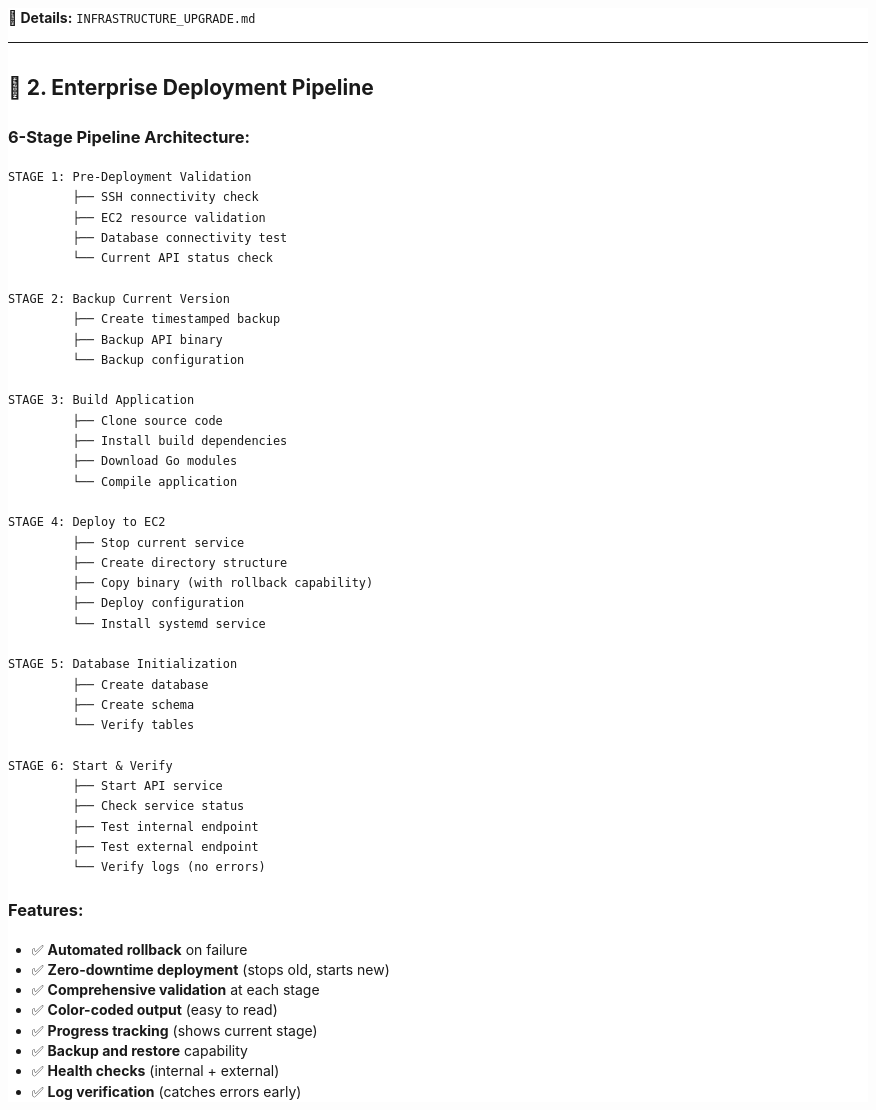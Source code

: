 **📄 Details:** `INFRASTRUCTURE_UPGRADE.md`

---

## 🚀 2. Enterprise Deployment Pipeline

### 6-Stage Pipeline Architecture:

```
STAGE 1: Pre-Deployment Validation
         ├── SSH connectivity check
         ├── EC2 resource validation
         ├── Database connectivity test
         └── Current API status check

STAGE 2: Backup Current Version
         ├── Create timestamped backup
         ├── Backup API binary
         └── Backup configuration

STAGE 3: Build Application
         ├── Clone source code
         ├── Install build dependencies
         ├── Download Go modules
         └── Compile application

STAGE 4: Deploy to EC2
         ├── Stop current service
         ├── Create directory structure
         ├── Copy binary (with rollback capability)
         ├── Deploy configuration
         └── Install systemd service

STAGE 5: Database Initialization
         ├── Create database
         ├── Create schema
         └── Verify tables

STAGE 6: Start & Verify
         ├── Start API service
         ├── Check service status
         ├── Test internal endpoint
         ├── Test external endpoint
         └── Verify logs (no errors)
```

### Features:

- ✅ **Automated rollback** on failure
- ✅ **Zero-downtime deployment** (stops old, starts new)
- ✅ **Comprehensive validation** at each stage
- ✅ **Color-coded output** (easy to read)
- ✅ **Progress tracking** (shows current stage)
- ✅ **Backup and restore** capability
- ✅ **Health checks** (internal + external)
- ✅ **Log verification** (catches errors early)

──────────────────────────────

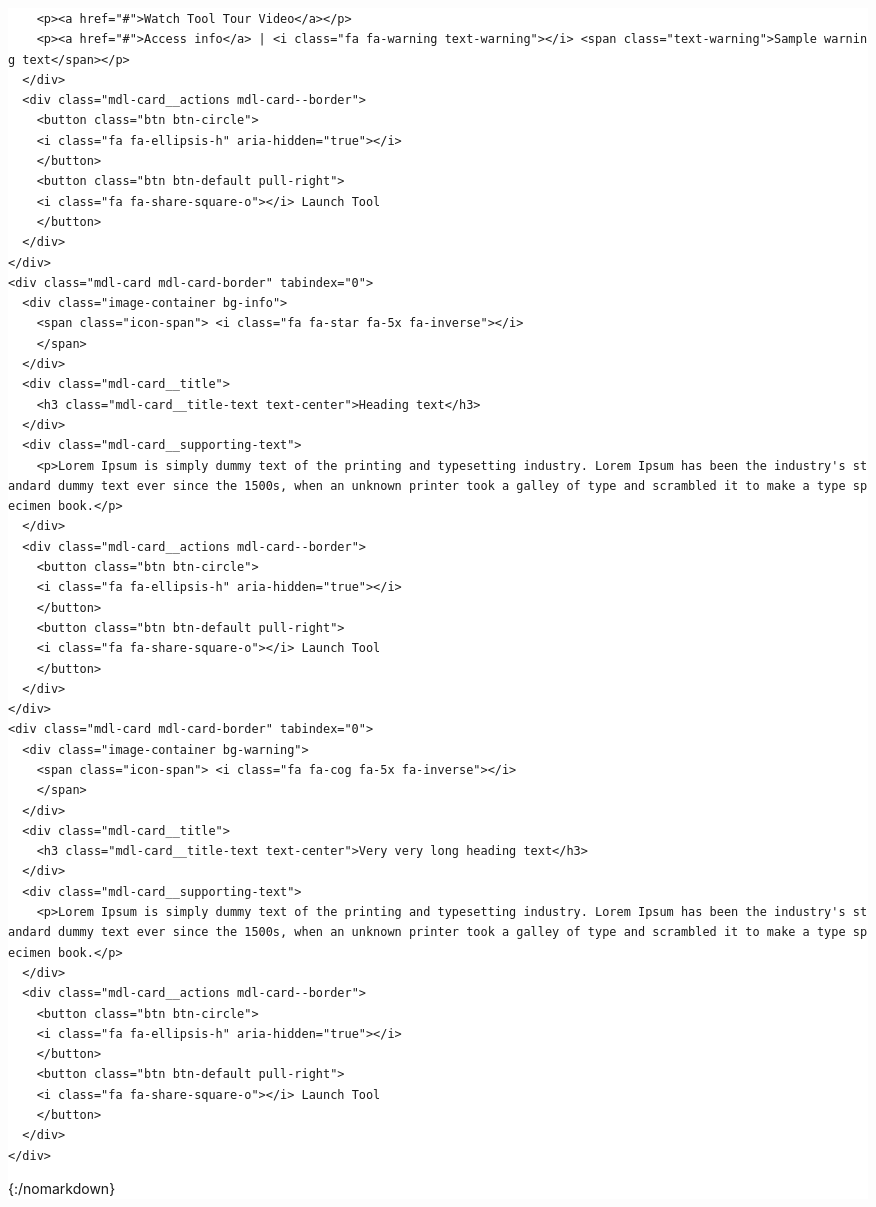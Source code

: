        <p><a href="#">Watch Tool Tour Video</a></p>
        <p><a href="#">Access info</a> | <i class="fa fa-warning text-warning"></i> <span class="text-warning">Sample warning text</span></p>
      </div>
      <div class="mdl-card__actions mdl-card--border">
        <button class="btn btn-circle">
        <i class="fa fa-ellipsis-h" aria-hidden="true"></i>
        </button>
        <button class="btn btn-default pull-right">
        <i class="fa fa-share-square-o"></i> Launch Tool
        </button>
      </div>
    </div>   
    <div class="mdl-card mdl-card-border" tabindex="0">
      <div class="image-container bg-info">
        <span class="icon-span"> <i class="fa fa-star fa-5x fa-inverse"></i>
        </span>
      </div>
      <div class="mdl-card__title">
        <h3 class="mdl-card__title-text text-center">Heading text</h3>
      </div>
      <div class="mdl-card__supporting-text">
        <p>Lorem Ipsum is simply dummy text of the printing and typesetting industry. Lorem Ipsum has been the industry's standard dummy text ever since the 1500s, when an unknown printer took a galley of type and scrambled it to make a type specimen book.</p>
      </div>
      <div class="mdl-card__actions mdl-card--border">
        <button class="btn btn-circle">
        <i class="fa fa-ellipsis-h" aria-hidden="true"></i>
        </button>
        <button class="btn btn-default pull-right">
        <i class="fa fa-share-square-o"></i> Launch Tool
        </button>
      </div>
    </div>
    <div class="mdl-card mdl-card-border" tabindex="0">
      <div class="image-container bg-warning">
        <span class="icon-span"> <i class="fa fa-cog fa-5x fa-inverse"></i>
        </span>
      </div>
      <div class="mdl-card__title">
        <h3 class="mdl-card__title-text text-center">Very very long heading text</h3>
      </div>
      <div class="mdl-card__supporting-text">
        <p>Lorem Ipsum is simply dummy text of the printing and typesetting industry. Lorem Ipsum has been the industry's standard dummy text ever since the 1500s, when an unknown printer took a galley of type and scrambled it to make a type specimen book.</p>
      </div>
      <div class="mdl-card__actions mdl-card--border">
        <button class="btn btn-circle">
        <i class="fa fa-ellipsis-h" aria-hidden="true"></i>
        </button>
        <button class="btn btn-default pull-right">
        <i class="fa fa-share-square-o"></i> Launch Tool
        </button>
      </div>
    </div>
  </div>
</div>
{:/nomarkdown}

──────────────────────────────

[Work task]: All lines with the word "warning" should be copied from the material above.

[Task result]:
        <p><a href="#">Access info</a> | <i class="fa fa-warning text-warning"></i> <span class="text-warning">Sample warning text</span></p>
      <div class="image-container bg-warning">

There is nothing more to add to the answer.